┌─ Task inputs

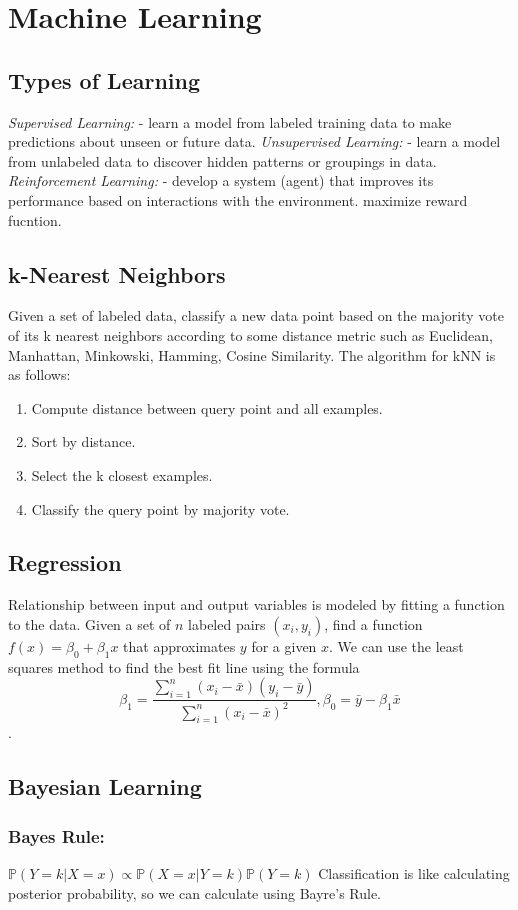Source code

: \section{Machine Learning}
\subsection{Types of Learning}
\emph{Supervised Learning:} - learn a model from labeled training data to make predictions about unseen or future data.
\emph{Unsupervised Learning:} - learn a model from unlabeled data to discover hidden patterns or groupings in data.
\emph{Reinforcement Learning:} - develop a system (agent) that improves its performance based on interactions with the environment. maximize reward fucntion.
\subsection{k-Nearest Neighbors}
Given a set of labeled data, classify a new data point based on the majority vote of its k nearest neighbors according to some distance metric such as Euclidean, Manhattan, Minkowski, Hamming, Cosine Similarity. The algorithm for kNN is as follows:
\begin{enumerate}
    \item Compute distance between query point and all examples.
    \item Sort by distance.
    \item Select the k closest examples.
    \item Classify the query point by majority vote.
\end{enumerate}
\subsection{Regression}
Relationship between input and output variables is modeled by fitting a function to the data. Given a set of $n$ labeled pairs $(x_i,y_i)$, find a function $f(x)=\beta_0+\beta_1 x$ that approximates $y$ for a given $x$. We can use the least squares method to find the best fit line using the formula \[\beta_1=\frac{\sum^n_{i=1}(x_i-\bar{x})(y_i-\bar{y})}{\sum^n_{i=1}(x_i-\bar{x})^2}, \beta_0=\bar{y}-\beta_1\bar{x}\].
\subsection{Bayesian Learning}
\subsubsection{Bayes Rule:} $\mathbb{P}(Y=k|X=x) \propto \mathbb{P}(X=x|Y=k)\mathbb{P}(Y=k)$ Classification is like calculating posterior probability, so we can calculate using Bayre's Rule.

└─

About this exercise> The records above must be copied exactly, with no pictures carried over.

Solution to this exercise>
Source code

: \section{Machine Learning}
\subsection{Types of Learning}
\emph{Supervised Learning:} - learn a model from labeled training data to make predictions about unseen or future data.
\emph{Unsupervised Learning:} - learn a model from unlabeled data to discover hidden patterns or groupings in data.
\emph{Reinforcement Learning:} - develop a system (agent) that improves its performance based on interactions with the environment. maximize reward fucntion.
\subsection{k-Nearest Neighbors}
Given a set of labeled data, classify a new data point based on the majority vote of its k nearest neighbors according to some distance metric such as Euclidean, Manhattan, Minkowski, Hamming, Cosine Similarity. The algorithm for kNN is as follows:
\begin{enumerate}
    \item Compute distance between query point and all examples.
    \item Sort by distance.
    \item Select the k closest examples.
    \item Classify the query point by majority vote.
\end{enumerate}
\subsection{Regression}
Relationship between input and output variables is modeled by fitting a function to the data. Given a set of $n$ labeled pairs $(x_i,y_i)$, find a function $f(x)=\beta_0+\beta_1 x$ that approximates $y$ for a given $x$. We can use the least squares method to find the best fit line using the formula \[\beta_1=\frac{\sum^n_{i=1}(x_i-\bar{x})(y_i-\bar{y})}{\sum^n_{i=1}(x_i-\bar{x})^2}, \beta_0=\bar{y}-\beta_1\bar{x}\].
\subsection{Bayesian Learning}
\subsubsection{Bayes Rule:} $\mathbb{P}(Y=k|X=x) \propto \mathbb{P}(X=x|Y=k)\mathbb{P}(Y=k)$ Classification is like calculating posterior probability, so we can calculate using Bayre's Rule.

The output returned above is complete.